Assignment> Quote word for word the lines below, beginning with the first and ending with the one that has "Setting up triggers". Drop the pictures.

Supplied material>
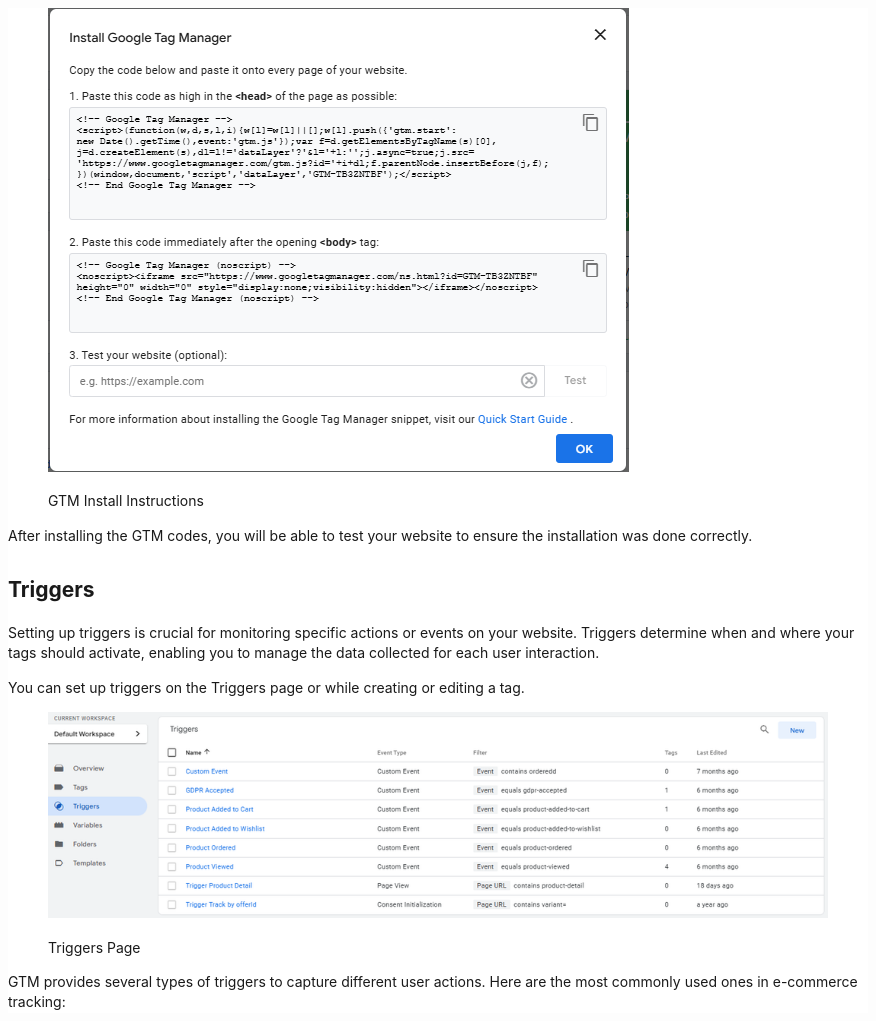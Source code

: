 <figure><img src="../.gitbook/assets/image (1) (15).png" alt=""><figcaption><p>GTM Install Instructions</p></figcaption></figure>

After installing the GTM codes, you will be able to test your website to ensure the installation was done correctly.

## Triggers

Setting up triggers is crucial for monitoring specific actions or events on your website. Triggers determine when and where your tags should activate, enabling you to manage the data collected for each user interaction.

You can set up triggers on the Triggers page or while creating or editing a tag.

<figure><img src="../.gitbook/assets/image (2).png" alt=""><figcaption><p>Triggers Page</p></figcaption></figure>

GTM provides several types of triggers to capture different user actions. Here are the most commonly used ones in e-commerce tracking:
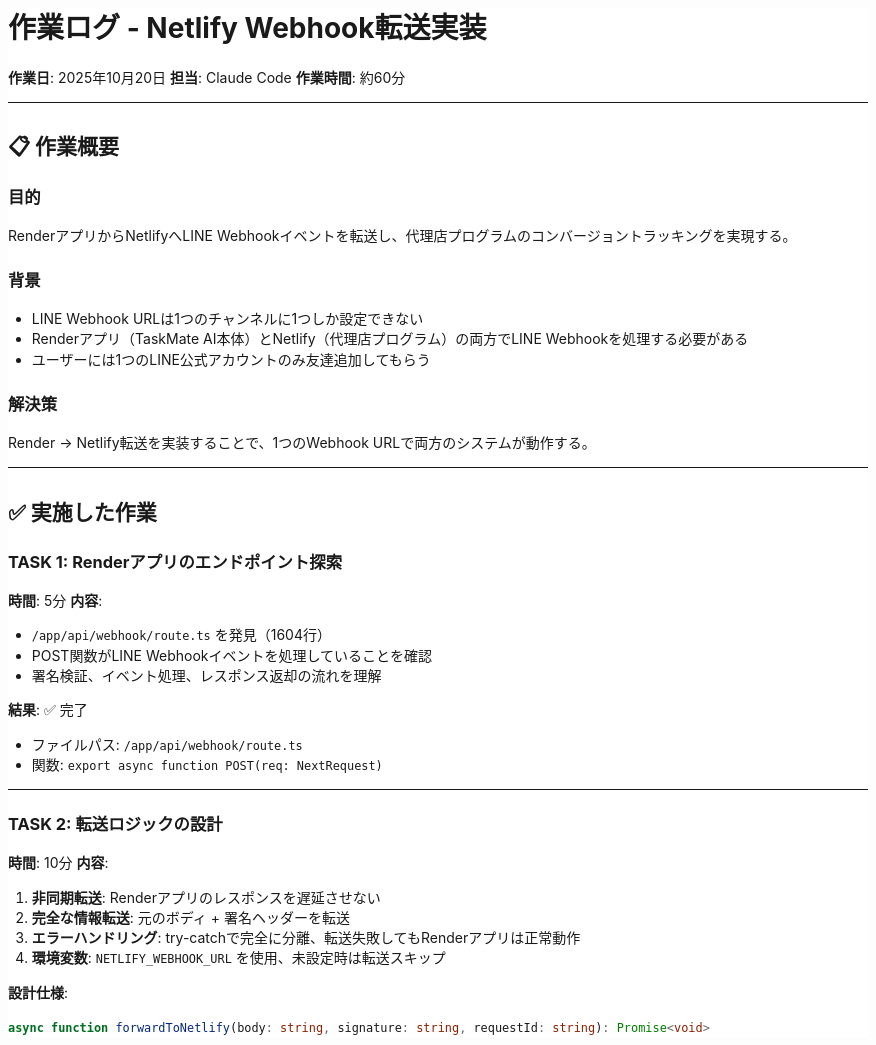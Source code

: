 # 作業ログ - Netlify Webhook転送実装

**作業日**: 2025年10月20日
**担当**: Claude Code
**作業時間**: 約60分

---

## 📋 作業概要

### 目的
RenderアプリからNetlifyへLINE Webhookイベントを転送し、代理店プログラムのコンバージョントラッキングを実現する。

### 背景
- LINE Webhook URLは1つのチャンネルに1つしか設定できない
- Renderアプリ（TaskMate AI本体）とNetlify（代理店プログラム）の両方でLINE Webhookを処理する必要がある
- ユーザーには1つのLINE公式アカウントのみ友達追加してもらう

### 解決策
Render → Netlify転送を実装することで、1つのWebhook URLで両方のシステムが動作する。

---

## ✅ 実施した作業

### TASK 1: Renderアプリのエンドポイント探索
**時間**: 5分
**内容**:
- `/app/api/webhook/route.ts` を発見（1604行）
- POST関数がLINE Webhookイベントを処理していることを確認
- 署名検証、イベント処理、レスポンス返却の流れを理解

**結果**: ✅ 完了
- ファイルパス: `/app/api/webhook/route.ts`
- 関数: `export async function POST(req: NextRequest)`

---

### TASK 2: 転送ロジックの設計
**時間**: 10分
**内容**:
1. **非同期転送**: Renderアプリのレスポンスを遅延させない
2. **完全な情報転送**: 元のボディ + 署名ヘッダーを転送
3. **エラーハンドリング**: try-catchで完全に分離、転送失敗してもRenderアプリは正常動作
4. **環境変数**: `NETLIFY_WEBHOOK_URL` を使用、未設定時は転送スキップ

**設計仕様**:
```typescript
async function forwardToNetlify(body: string, signature: string, requestId: string): Promise<void>
```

Response area>
Source code

: <figure><img src="../.gitbook/assets/image (1) (15).png" alt=""><figcaption><p>GTM Install Instructions</p></figcaption></figure>

After installing the GTM codes, you will be able to test your website to ensure the installation was done correctly.

## Triggers

Setting up triggers is crucial for monitoring specific actions or events on your website. Triggers determine when and where your tags should activate, enabling you to manage the data collected for each user interaction.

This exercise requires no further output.